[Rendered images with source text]
● ● ● ● ● ● ●

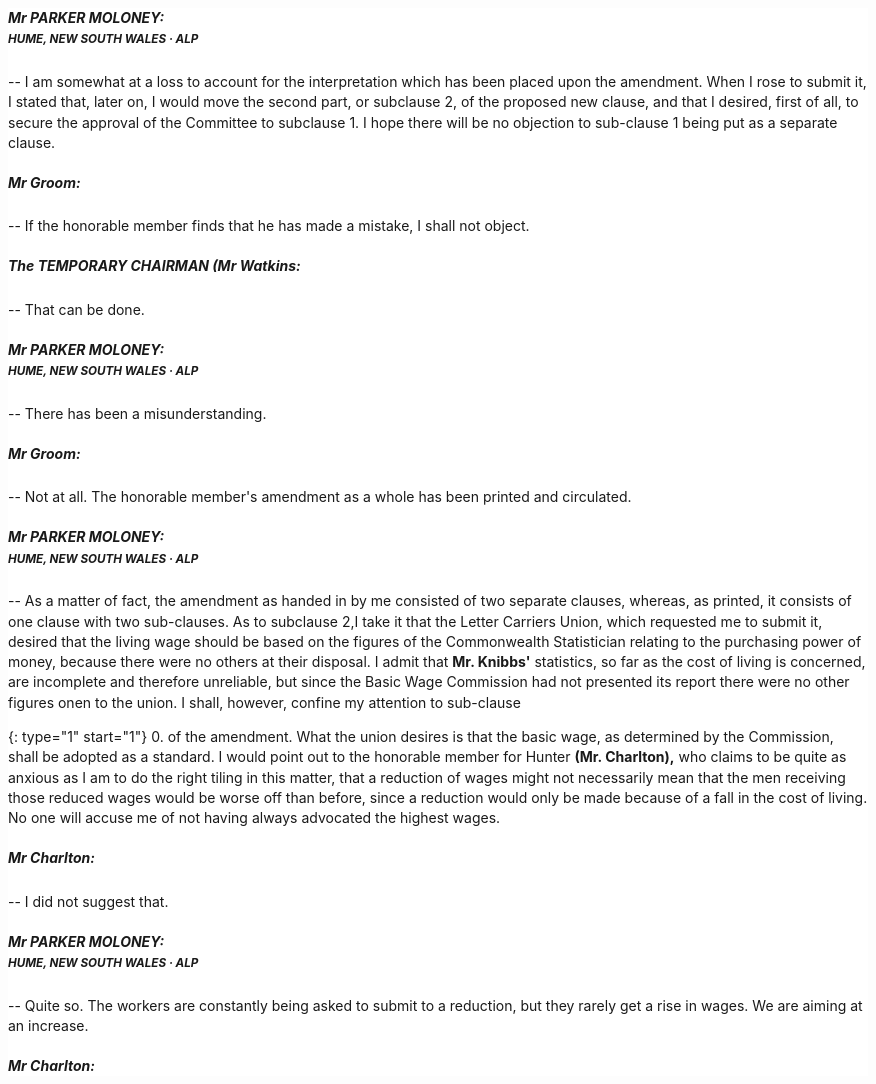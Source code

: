 ##### Mr PARKER MOLONEY:<br><small class="text-muted">HUME, NEW SOUTH WALES &middot; ALP</small>

-- I am somewhat at a loss to account for the interpretation which has been placed upon the amendment. When I rose to submit it, I stated that, later on, I would move the second part, or subclause 2, of the proposed new clause, and that I desired, first of all, to secure the approval of the Committee to subclause 1. I hope there will be no objection to sub-clause 1 being put as a separate clause. 

##### Mr Groom:

--  If the honorable member finds that he has made a mistake, I shall not object. 

##### The TEMPORARY CHAIRMAN (Mr Watkins:

-- That can be done. 

##### Mr PARKER MOLONEY:<br><small class="text-muted">HUME, NEW SOUTH WALES &middot; ALP</small>

-- There has been a misunderstanding. 

##### Mr Groom:

--  Not at all. The honorable member's amendment as a whole has been printed and circulated. 

##### Mr PARKER MOLONEY:<br><small class="text-muted">HUME, NEW SOUTH WALES &middot; ALP</small>

-- As a matter of fact, the amendment as handed in by me consisted of two separate clauses, whereas, as printed, it consists of one clause with two sub-clauses. As to subclause 2,I take it that the Letter Carriers Union, which requested me to submit it, desired that the living wage should be based on the figures of the Commonwealth Statistician relating to the purchasing power of money, because there were no others at their disposal. I admit that  **Mr. Knibbs'**  statistics, so far as the cost of living is concerned, are incomplete and therefore unreliable, but since the Basic Wage Commission had not presented its report there were no other figures onen to the union. I shall, however, confine my attention to sub-clause 

{: type="1" start="1"}
0. of the amendment. What the union desires is that the basic wage, as determined by the Commission, shall be adopted as a standard. I would point out to the honorable member for Hunter  **(Mr. Charlton),**  who claims to be quite as anxious as I am to do the right tiling in this matter, that a reduction of wages might not necessarily mean that the men receiving those reduced wages would be worse off than before, since a reduction  would only be made because of a fall in the cost of living. No one will accuse me of not having always advocated the highest wages. 

##### Mr Charlton:

--  I did not suggest that. 

##### Mr PARKER MOLONEY:<br><small class="text-muted">HUME, NEW SOUTH WALES &middot; ALP</small>

-- Quite so. The workers are constantly being asked to submit to a reduction, but they rarely get a rise in wages. We are aiming at an increase. 

##### Mr Charlton:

● ● ● ● ● ● ●

-- Your objective --
Write out exactly the lines from the one with "not suggest that." through the end of the records above, both ends included, and leave out all other lines.

-- Completed exercise --
--  I did not suggest that. 

##### Mr PARKER MOLONEY:<br><small class="text-muted">HUME, NEW SOUTH WALES &middot; ALP</small>

-- Quite so. The workers are constantly being asked to submit to a reduction, but they rarely get a rise in wages. We are aiming at an increase. 

##### Mr Charlton:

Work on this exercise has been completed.